El padre Grassi lleva hablando varias horas. No ha hecho lo que tantos imputados hacen: negarse a
declarar. Obró en sentido opuesto: va colmando de palabras las primeras jornadas del juicio que se
le hace. Es posible que la costumbre del sermón favorezca en el párroco cierto don para la perorata
extensa. Se ha corrido del púlpito al banquillo, y allí se explaya. Lo que no ha hecho hasta el
momento es pronunciarse sobre el asunto del que se lo está acusando. Es tan extenso lo que lleva
dicho que se teme que mantenga esta misma tesitura: omitir el asunto que se le imputa.

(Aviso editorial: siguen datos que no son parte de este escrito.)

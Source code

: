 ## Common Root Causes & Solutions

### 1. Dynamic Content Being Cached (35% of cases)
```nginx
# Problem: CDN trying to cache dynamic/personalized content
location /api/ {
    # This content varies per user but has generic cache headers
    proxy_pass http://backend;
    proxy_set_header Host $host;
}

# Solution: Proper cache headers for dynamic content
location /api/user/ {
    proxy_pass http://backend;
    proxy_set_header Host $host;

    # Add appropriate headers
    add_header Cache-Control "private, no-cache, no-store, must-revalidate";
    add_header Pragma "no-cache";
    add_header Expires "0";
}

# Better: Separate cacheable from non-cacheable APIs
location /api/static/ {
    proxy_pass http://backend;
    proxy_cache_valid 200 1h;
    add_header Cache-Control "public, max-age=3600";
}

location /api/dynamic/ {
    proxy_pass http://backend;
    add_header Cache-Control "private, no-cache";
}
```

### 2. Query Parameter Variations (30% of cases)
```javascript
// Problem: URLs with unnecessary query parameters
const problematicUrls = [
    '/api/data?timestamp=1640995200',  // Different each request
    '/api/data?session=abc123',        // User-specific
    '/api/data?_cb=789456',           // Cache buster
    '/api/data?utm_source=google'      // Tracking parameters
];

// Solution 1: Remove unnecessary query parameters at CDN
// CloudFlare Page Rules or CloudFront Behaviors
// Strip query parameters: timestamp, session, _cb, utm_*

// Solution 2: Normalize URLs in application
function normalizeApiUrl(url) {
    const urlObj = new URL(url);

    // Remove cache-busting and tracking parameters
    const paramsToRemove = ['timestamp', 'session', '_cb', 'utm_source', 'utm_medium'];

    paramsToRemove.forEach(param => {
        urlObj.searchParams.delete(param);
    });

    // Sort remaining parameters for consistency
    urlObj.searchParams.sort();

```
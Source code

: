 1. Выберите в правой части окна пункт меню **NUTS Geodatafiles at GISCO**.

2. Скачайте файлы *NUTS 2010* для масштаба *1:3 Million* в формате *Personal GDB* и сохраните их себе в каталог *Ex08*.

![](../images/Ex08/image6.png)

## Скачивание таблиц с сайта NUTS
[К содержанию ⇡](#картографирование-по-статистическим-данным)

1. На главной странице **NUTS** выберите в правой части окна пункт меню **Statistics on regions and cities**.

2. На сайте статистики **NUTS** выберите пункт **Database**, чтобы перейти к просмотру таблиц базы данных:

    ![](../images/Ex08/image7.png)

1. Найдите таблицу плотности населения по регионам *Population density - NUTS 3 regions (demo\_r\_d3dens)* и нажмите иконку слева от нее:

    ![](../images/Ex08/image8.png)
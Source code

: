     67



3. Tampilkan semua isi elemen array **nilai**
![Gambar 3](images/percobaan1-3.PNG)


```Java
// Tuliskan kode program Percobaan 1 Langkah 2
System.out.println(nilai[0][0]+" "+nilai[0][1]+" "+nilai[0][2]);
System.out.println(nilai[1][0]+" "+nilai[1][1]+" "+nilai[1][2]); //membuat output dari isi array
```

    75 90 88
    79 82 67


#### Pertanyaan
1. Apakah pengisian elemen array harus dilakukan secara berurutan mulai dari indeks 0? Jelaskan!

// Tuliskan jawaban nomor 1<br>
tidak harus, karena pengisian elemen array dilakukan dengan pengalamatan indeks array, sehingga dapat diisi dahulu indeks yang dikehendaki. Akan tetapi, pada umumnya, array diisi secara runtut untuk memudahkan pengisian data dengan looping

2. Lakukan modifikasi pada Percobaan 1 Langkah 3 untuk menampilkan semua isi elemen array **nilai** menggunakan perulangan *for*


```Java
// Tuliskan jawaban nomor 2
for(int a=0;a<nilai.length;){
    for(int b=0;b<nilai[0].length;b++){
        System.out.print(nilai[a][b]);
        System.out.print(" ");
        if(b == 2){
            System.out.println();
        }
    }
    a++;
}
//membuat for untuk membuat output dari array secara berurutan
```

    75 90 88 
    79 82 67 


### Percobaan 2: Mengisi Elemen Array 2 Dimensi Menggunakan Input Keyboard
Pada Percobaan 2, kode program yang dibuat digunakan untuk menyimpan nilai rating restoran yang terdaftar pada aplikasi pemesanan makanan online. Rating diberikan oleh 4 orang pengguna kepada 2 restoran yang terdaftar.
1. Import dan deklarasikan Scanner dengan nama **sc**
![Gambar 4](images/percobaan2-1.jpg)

Por ahora ha
preferido referirse a otras cosas: a la televisión argentina y algunos de sus programas. Habló del
programa de Susana Giménez, del concurso que allí se hacía, del productor Jorge Rodríguez, de la
periodista Miriam Lewin, de su informe para Telenoche investiga. ¿Sigue la tendencia dominante, que
es pensar que nada existe si no es por su aparición en los medios? No se trata de eso. El padre
Grassi intenta hacer ver que se trama un complot en su contra. ¿La TV ataca? Sí, supuestamente lo
ataca a él.
No es raro que los acusados acusen (veamos si no lo que ocurre en el juicio por Cromañón:
casi no pasa otra cosa). No todo el mundo tiene la altura de un Sócrates o de un Fidel Castro, para
entregarse a la absolución de la Verdad o de la Historia y despreocuparse del fallo de un mero
tribunal. Pero ocuparse así de los medios de comunicación de masas, como lo hace el padre Grassi,
implica en este caso abocarse a la esfera de lo más público, de lo que tiene o ha tenido
literalmente un público, cuando en verdad lo que se pide son explicaciones sobre los hechos más
privados, sobre la violencia de lo más íntimo. En este sentido lo que se espera no es un sermón,
sino más bien, en todo caso, y si acaso cabe, una confesión.
La Justicia determinará si Julio César Grassi cometió o no cometió aquellos actos perversos
de los que unos cuantos se declaran víctimas. Pero por lo pronto, al empezar el juicio, algo de
perverso parece haber en el rodeo de su discurso, en la demora de las declaraciones que importan,
en la decisión de poner su decir en un desvío. Si hubo o no hubo hechos perversos ya se verá; las
palabras, en todo caso, ya resultan un poco perversas.